В наивном восторге она захлопала закутанными в мех руками и воскликнула:
— О, не может быть, не может быть!
Право, я говорю совершенно серьезно, дорогая. Взять, к примеру, Вандербильта. Вандербильт, пожалуй, самый богатый человек на свете. И вот, даже лежа на смертном ложе своем, я оказал бы тебе, что и у него в гостиной нет двух параш. Да у него и одной—то нет — умереть мне на этом месте, если я обманываю тебя!
Ее очаровательные глаза расширились от изумления, и она сказала медленно, с каким—то благоговейным страхом в голосе:
— Как странно! Просто невероятно! Трудно даже понять. Он что, скупой?
— Нет, не то... Дело не в расходах, а... Ну, знаешь, просто он не хочет, что называется, «пускать пыль в глаза». Да, да, именно так. Он по—своему скромный человек и не любит хвастаться.
— Что ж, такая скромность похвальна, — сказала Ласка, — если не доводить ее до крайности. Но как же выглядит его гостиная?
Ну, конечно, она кажется довольно пустой и неуютной, но...
— Так я и знала! Никогда не слышала ничего подобного! А вообще у него хороший дом?
— Да, очень хороший. Он считается одним из самых богатых домов.

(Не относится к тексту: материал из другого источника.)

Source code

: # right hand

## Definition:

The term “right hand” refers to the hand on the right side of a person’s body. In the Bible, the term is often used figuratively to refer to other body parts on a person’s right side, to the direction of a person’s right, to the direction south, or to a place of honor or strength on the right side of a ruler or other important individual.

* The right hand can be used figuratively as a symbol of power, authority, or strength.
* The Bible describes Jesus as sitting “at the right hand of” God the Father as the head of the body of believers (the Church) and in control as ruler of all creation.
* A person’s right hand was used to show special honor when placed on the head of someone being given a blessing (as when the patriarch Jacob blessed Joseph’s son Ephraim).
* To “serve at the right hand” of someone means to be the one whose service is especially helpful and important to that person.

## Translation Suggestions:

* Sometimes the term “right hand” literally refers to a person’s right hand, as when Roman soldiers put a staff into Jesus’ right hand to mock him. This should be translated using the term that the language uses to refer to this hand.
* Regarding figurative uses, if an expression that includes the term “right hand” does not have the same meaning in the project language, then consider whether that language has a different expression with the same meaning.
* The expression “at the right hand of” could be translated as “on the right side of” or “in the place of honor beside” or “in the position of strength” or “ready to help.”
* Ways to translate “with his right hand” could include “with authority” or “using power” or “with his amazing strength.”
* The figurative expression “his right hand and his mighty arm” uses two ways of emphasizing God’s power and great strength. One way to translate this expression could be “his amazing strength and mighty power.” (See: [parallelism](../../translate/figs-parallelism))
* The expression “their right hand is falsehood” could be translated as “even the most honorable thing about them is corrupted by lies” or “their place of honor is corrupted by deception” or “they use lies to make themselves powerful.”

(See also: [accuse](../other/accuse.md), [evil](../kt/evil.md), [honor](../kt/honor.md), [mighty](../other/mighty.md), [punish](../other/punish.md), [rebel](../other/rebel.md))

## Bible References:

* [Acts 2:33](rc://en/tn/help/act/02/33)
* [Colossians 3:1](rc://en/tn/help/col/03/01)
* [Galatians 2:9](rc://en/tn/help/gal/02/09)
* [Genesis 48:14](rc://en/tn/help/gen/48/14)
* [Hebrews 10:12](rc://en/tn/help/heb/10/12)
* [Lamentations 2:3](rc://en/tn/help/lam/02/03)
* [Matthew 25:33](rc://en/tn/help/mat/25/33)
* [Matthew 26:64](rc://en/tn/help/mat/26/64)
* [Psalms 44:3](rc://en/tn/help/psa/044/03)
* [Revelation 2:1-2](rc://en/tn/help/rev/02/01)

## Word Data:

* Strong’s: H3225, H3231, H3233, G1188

Некоторое время девушка сидела молча и задумчиво грызла огарок свечи, очевидно пытаясь до конца осмыслить услышанное. Наконец она вскинула голову и решительно сказала:
— По—моему, есть такая скромность, которая по сути своей хуже хвастовства. Когда человек в состоянии поставить две параши в гостиной и не делает этого, может быть он действительно очень скромен, но куда вероятнее, что он просто пытается привлечь к себе всеобщее внимание. Мне кажется, ваш мистер Вандербильт хорошо знает, что делает.
Я попытался смягчить этот приговор, сознавая, что две параши в гостиной — это еще не то мерило, по которому можно справедливо судить о человеке, хотя в соответствующих условиях это звучит довольно убедительно. Но мнение девушки было непоколебимым, и переубедить ее было невозможно. Затем она. сказала:
— А что, у ваших богатых люден есть такие же скамьи для спанья, как у нас, и они высечены из таких же больших льдин?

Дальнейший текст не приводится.